A equipe de Organização da Semana Teológica Pe. José Comblin, agora em sua 13ª edição, já realizou seus primeiros encontros deste ano no Centro de Formação Pe. José Comblin, em Café do Vento, município de Sobrado- PB, nos dias 05/02 e 05/03, com o objetivo de empreender os primeiros passos na organização da XIII STPJC.

Dando sequência aos trabalhos da primeira reunião, os membros da Equipe da Organização, vinculados a vários grupos (Kairós, CPT, Grupo Comblin, Teologia Nordeste, CEBs, Egressos da Escola de Formação Missionária de Mogeiro/Santa Fé, CEBI, Coletivo Feminista, entre outros).
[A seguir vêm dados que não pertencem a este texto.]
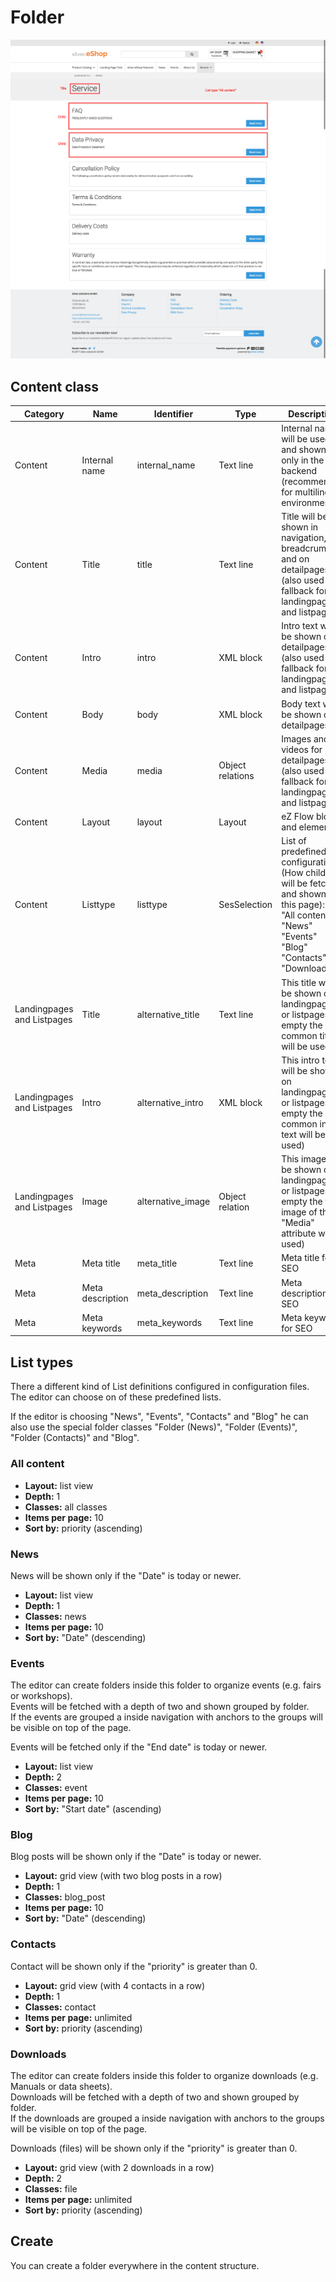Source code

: # Folder

![](img/folder_all_content.png)

## Content class

|Category|Name|Identifier|Type|Description|
|--------|----|----------|----|-----------|
|Content|Internal name|internal_name|Text line|Internal name will be used and shown only in the backend (recommended for multilingual environments)|
|Content|Title|title|Text line|Title will be shown in navigation, breadcrumb and on detailpages. (also used as fallback for landingpages and listpages)|
|Content|Intro|intro|XML block|Intro text will be shown on detailpages. (also used as fallback for landingpages and listpages)|
|Content|Body|body|XML block|Body text will be shown on detailpages.|
|Content|Media|media|Object relations|Images and videos for detailpages (also used as fallback for landingpages and listpages)|
|Content|Layout|	layout|	Layout|	eZ Flow blocks and elements|
|Content|Listtype|	listtype|	SesSelection|List of predefined list configurations (How children will be fetched and shown on this page):</br>"All content"</br>"News"</br>"Events"</br>"Blog"</br>"Contacts"</br>"Downloads"|
|Landingpages and Listpages|Title|	alternative_title|	Text line|	This title will be shown on landingpages or listpages (if empty the common title will be used)|
|Landingpages and Listpages|Intro	|alternative_intro|	XML block|	This intro text will be shown on landingpages or listpages (if empty the common intro text will be used)|
|Landingpages and Listpages|Image|	alternative_image|	Object relation|	This image will be shown on landingpages or listpages (if empty the first image of the "Media" attribute will be used)|
|Meta|Meta title|	meta_title|	Text line|	Meta title for SEO|
|Meta|Meta description|	meta_description|	Text line|	Meta description for SEO|
|Meta|Meta keywords|	meta_keywords|	Text line|	Meta keywords for SEO|

## List types

There a different kind of List definitions configured in configuration files.  
The editor can choose on of these predefined lists.

If the editor is choosing "News", "Events", "Contacts" and "Blog" he can also use the special folder classes "Folder (News)", "Folder (Events)", "Folder (Contacts)" and "Blog".

### All content

- **Layout:** list view  
- **Depth:** 1  
- **Classes:** all classes  
- **Items per page:** 10  
- **Sort by:** priority (ascending)

### News

News will be shown only if the "Date" is today or newer.

- **Layout:** list view  
- **Depth:** 1  
- **Classes:** news  
- **Items per page:** 10  
- **Sort by:** "Date" (descending)

### Events

The editor can create folders inside this folder to organize events (e.g. fairs or workshops).  
Events will be fetched with a depth of two and shown grouped by folder.  
If the events are grouped a inside navigation with anchors to the groups will be visible on top of the page.

Events will be fetched only if the "End date" is today or newer.

- **Layout:** list view  
- **Depth:** 2  
- **Classes:** event  
- **Items per page:** 10  
- **Sort by:** "Start date" (ascending)

### Blog

Blog posts will be shown only if the "Date" is today or newer.

- **Layout:** grid view (with two blog posts in a row)  
- **Depth:** 1  
- **Classes:** blog\_post  
- **Items per page:** 10  
- **Sort by:** "Date" (descending)

### Contacts

Contact will be shown only if the "priority" is greater than 0.

- **Layout:** grid view (with 4 contacts in a row)  
- **Depth:** 1  
- **Classes:** contact  
- **Items per page:** unlimited  
- **Sort by:** priority (ascending)

### Downloads

The editor can create folders inside this folder to organize downloads (e.g. Manuals or data sheets).  
Downloads will be fetched with a depth of two and shown grouped by folder.  
If the downloads are grouped a inside navigation with anchors to the groups will be visible on top of the page.

Downloads (files) will be shown only if the "priority" is greater than 0.

- **Layout:** grid view (with 2 downloads in a row)  
- **Depth:** 2  
- **Classes:** file  
- **Items per page:** unlimited  
- **Sort by:** priority (ascending)

## Create

You can create a folder everywhere in the content structure.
Todos bem acolhidos pelo Pe. Herminio Canova, trataram de definir o tema geral e os temas conexos da XIII STPJC, além de compartilharem diversas informações, notícias, relatos de experiências, tendo iniciado com o momento habitual de espiritualidade, refletindo sobre a Transfiguração, com base no Evangelho do II Domingo da Quaresma, sobre a narrativa da Transfiguração. Sempre com o apoio do ofício Divino das Comunidades, após o momento da Recordação, foram partilhadas valiosas experiências individuais e comunitárias, associadas ao tema da transfiguração.
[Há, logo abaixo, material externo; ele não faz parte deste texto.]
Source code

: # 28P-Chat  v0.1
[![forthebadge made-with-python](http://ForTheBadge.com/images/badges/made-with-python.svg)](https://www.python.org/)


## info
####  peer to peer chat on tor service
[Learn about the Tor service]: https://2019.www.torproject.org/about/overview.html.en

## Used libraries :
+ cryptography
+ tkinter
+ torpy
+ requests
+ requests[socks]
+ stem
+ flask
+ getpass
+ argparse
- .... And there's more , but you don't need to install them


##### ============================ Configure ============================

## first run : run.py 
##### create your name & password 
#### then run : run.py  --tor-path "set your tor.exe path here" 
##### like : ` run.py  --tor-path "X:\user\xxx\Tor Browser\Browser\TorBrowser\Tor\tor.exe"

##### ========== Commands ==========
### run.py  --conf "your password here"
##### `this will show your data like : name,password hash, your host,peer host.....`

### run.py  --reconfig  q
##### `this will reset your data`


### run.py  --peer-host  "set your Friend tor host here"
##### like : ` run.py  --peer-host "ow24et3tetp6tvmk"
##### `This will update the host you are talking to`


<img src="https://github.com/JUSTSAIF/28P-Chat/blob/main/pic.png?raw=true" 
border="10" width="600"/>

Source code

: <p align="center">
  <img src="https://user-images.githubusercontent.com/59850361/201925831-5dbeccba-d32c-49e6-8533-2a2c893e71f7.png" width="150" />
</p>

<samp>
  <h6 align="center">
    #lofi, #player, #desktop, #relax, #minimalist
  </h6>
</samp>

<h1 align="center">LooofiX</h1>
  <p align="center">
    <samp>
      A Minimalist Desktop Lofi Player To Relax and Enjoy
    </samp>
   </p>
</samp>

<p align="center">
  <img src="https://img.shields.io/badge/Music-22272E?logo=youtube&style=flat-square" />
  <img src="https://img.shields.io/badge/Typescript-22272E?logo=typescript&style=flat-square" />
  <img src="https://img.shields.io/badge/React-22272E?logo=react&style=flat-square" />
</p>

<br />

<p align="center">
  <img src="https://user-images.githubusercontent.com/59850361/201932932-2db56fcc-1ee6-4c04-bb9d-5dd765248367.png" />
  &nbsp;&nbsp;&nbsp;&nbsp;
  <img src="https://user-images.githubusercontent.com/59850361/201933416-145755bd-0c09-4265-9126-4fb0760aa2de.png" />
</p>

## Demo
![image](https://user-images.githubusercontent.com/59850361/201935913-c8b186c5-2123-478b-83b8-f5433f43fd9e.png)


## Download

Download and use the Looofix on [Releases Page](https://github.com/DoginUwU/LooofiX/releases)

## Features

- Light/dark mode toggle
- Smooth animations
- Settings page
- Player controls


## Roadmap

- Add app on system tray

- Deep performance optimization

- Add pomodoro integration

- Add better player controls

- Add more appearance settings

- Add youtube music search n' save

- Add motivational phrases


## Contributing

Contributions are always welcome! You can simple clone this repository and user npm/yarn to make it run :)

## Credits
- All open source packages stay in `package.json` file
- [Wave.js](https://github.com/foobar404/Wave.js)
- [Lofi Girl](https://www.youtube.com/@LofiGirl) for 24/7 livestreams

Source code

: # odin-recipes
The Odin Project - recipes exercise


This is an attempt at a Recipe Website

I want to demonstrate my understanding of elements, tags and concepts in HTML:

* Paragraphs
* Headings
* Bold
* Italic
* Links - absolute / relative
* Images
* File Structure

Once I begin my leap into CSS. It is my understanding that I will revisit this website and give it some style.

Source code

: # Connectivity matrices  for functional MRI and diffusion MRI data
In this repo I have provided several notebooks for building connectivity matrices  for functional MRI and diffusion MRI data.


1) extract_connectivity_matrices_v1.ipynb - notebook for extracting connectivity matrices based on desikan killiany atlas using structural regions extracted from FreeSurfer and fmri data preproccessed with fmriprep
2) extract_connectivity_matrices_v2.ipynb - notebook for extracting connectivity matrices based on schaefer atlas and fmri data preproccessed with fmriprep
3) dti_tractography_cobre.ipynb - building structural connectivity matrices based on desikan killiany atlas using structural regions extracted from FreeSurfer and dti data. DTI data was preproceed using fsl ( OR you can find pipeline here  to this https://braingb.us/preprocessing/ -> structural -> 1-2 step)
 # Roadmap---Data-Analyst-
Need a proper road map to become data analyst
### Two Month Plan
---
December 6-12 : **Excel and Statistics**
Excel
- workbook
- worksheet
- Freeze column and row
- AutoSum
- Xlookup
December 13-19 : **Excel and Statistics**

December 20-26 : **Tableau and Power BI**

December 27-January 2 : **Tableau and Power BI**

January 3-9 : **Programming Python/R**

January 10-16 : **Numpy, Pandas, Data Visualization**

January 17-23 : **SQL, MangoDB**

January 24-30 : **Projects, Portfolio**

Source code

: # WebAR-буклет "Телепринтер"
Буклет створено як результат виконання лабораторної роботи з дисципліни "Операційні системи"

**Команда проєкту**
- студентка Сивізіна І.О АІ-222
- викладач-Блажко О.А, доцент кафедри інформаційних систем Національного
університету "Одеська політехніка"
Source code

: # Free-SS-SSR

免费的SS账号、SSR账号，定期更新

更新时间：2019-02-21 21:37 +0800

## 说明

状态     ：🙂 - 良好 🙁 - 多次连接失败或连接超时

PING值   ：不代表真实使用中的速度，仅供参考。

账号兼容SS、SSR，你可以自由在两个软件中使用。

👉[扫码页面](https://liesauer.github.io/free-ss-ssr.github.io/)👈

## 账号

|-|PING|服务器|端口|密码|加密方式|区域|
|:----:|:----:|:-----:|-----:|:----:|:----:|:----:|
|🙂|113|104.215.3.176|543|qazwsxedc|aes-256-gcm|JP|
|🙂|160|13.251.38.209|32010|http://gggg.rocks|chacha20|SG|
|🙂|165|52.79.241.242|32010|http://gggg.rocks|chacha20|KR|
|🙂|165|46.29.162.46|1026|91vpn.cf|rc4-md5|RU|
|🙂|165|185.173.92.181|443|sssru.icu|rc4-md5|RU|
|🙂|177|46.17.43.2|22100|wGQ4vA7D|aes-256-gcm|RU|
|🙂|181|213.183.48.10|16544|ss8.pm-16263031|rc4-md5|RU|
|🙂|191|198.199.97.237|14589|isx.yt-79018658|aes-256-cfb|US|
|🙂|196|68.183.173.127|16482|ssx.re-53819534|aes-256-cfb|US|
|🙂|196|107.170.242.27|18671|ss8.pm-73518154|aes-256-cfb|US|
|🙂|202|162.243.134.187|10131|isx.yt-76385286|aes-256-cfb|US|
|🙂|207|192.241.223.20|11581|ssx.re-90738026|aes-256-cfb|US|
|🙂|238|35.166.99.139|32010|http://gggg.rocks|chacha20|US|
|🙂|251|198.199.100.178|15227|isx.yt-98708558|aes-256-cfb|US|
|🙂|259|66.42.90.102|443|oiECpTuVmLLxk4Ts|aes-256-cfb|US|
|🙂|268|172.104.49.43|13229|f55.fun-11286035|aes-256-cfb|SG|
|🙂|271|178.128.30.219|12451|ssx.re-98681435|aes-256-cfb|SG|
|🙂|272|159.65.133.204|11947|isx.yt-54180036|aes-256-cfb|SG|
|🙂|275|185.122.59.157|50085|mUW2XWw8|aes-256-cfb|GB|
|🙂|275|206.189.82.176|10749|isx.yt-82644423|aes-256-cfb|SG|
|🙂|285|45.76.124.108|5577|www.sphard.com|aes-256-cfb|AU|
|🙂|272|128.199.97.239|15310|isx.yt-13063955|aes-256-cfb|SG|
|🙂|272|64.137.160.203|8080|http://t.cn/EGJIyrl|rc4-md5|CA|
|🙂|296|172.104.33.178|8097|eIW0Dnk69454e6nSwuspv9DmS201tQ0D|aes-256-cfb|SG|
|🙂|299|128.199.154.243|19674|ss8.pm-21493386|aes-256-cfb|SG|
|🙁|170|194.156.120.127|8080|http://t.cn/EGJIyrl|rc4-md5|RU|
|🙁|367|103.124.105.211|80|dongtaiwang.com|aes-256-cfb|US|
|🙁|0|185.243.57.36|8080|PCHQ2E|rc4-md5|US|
Contando com a presença e a participação de Pe. Hermínio, Edna, Andreza, Tânia, Elenilson, Elinaide, Glória, Maria José (responsável pelo saboroso almoço) e Alder, tratou-se de compartilhar informações diversas, dentre as quais:

  • Os preparativos da próxima Romaria celebrativa do centenário do Pe. José Comblin, a acontecer no Santuário de Santa Fé (Solânea-PB), nos dias 24, 25, e 26 de março;

  • Os passos que estão sendo dados para a realização em Rondonópolis;

  • MT, em julho próximo, do XV intereclesial das CEBs;

  • A publicação pela Editora Paulus do livro Póstumo de Comblin, “O Espírito Santo e a Tradição de Jesus” (terceira versão), a sair nos próximos dias;

  • A programação dos cursos de formação para membros da CPT (Regional nordeste 2).

 

Acerca dos preparativos para a próxima Romaria Missionária, celebrativa do centenário do Pe. José Comblin, importa conhecer parte da programação prevista para o dia 25/03:

Serão oito grupos com um assessor e uma secretária em cada grupo, na qual terá as seguintes temáticas:

1. Igreja – Povo de Deus João Batista(coordena)  Magal (secretaria)
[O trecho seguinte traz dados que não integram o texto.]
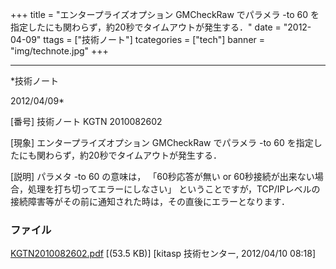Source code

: ﻿+++
title = "エンタープライズオプション GMCheckRaw でパラメラ -to 60 を指定したにも関わらず，約20秒でタイムアウトが発生する．"
date = "2012-04-09"
ttags = ["技術ノート"]
tcategories = ["tech"]
banner = "img/technote.jpg"
+++

-----------------------------------------------------------------------------------------------------------------------------

*技術ノート

2012/04/09*


[番号]
技術ノート KGTN 2010082602

[現象]
エンタープライズオプション GMCheckRaw でパラメラ -to 60
を指定したにも関わらず，約20秒でタイムアウトが発生する．

[説明]
パラメタ -to 60 の意味は， 「60秒応答が無い or
60秒接続が出来ない場合，処理を打ち切ってエラーにしなさい」
ということですが，TCP/IPレベルの接続障害等がその前に通知された時は，その直後にエラーとなります．


### ファイル

 
 


[KGTN2010082602.pdf](http://techreport.kitasp.net/attachments/download/295/KGTN2010082602.pdf)
 [(53.5 KB)] [kitasp 技術センター, 2012/04/10
08:18]


 


 

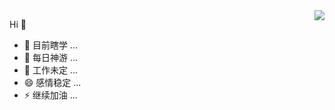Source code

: <img align="right" src="https://github-readme-stats.vercel.app/api?username=xxxcrel&show_icons=true&icon_color=805AD5&text_color=718096&bg_color=5D4936&hide_title=true" />

Hi 👋

- 🔭 目前瞎学 ...
- 🌱 每日神游 ...
- 🤔 工作未定 ...
- 😄 感情稳定 ...
- ⚡ 继续加油 ...
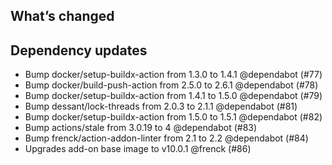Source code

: ## What’s changed

##  Dependency updates

-  Bump docker/setup-buildx-action from 1.3.0 to 1.4.1 @dependabot (#77)
-  Bump docker/build-push-action from 2.5.0 to 2.6.1 @dependabot (#78)
-  Bump docker/setup-buildx-action from 1.4.1 to 1.5.0 @dependabot (#79)
-  Bump dessant/lock-threads from 2.0.3 to 2.1.1 @dependabot (#81)
-  Bump docker/setup-buildx-action from 1.5.0 to 1.5.1 @dependabot (#82)
-  Bump actions/stale from 3.0.19 to 4 @dependabot (#83)
-  Bump frenck/action-addon-linter from 2.1 to 2.2 @dependabot (#84)
-  Upgrades add-on base image to v10.0.1 @frenck (#86)
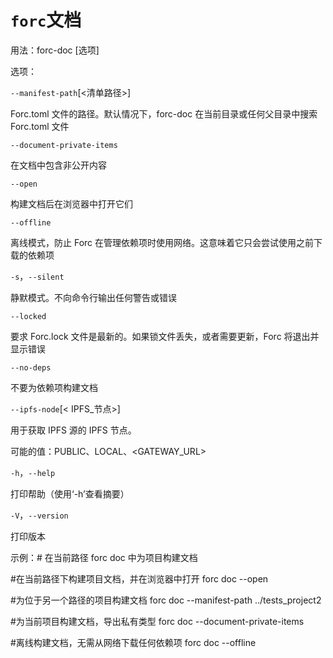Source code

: # `forc`文档
用法：forc-doc [选项]

选项：

`--manifest-path`[<清单路径>]

Forc.toml 文件的路径。默认情况下，forc-doc 在当前目录或任何父目录中搜索 Forc.toml 文件

`--document-private-items`

在文档中包含非公开内容

`--open`

构建文档后在浏览器中打开它们

`--offline`

离线模式，防止 Forc 在管理依赖项时使用网络。这意味着它只会尝试使用之前下载的依赖项

`-s`，`--silent`

静默模式。不向命令行输出任何警告或错误

`--locked`

要求 Forc.lock 文件是最新的。如果锁文件丢失，或者需要更新，Forc 将退出并显示错误

`--no-deps`

不要为依赖项构建文档

`--ipfs-node`[< IPFS_节点>]

用于获取 IPFS 源的 IPFS 节点。

可能的值：PUBLIC、LOCAL、<GATEWAY_URL>

`-h`，`--help`

打印帮助（使用‘-h’查看摘要）

`-V`，`--version`

打印版本

示例：# 在当前路径 forc doc 中为项目构建文档

#在当前路径下构建项目文档，并在浏览器中打开 forc doc --open

#为位于另一个路径的项目构建文档 forc doc --manifest-path ../tests_project2

#为当前项目构建文档，导出私有类型 forc doc --document-private-items

#离线构建文档，无需从网络下载任何依赖项 forc doc --offline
2. A Missão e Igreja em Saída Pe. Hermínio (coordena) Anunciada (secretaria)

3. Os Pobres no centro do Evangelho Pe. Isaías (coordena) Milena (secretaria)

4. A Ação do Espírito Santo Monica (coordena)  Marta (secretaria)

5. Viver na Esperança Helvídio (coordena) Aline(secretaria)

6. Seguindo o Caminho de Jesus Frei Roberto (coordena) Valnice ( secretaria)

7. Vocação para a Liberdade Ana Claudia (coordena) Valberto (secretaria)

8. O anúncio do Reino no mundo presente Glaudemir (coordena) Paulinho (secretaria)

 E para a grande plenária e síntese geral: Alder Júlio.

Passando em seguida, para a discussão da pauta principal – a organização das Jornadas Comunitárias e da Sessão de Encerramento da XIII STPJ – , Pe. Hermínio rememorou temas e passos refletidos, na reunião precedente. Após a roda de conversas entre os participantes da reunião, chegou-se a um consenso sobre o tema central e os temas conexos da XIII STPJC. Ficou acordado como tema central “2023, 100 anos de Pe.José Comblin (1923-2011): Profeta da Liberdade”, a ser refletido quando da sessão de Encerramento, marcada para o dia 23 de setembro próximo, com a participação de um convidado, cujo nome será divulgado oportunamente, após os contatos com o mesmo.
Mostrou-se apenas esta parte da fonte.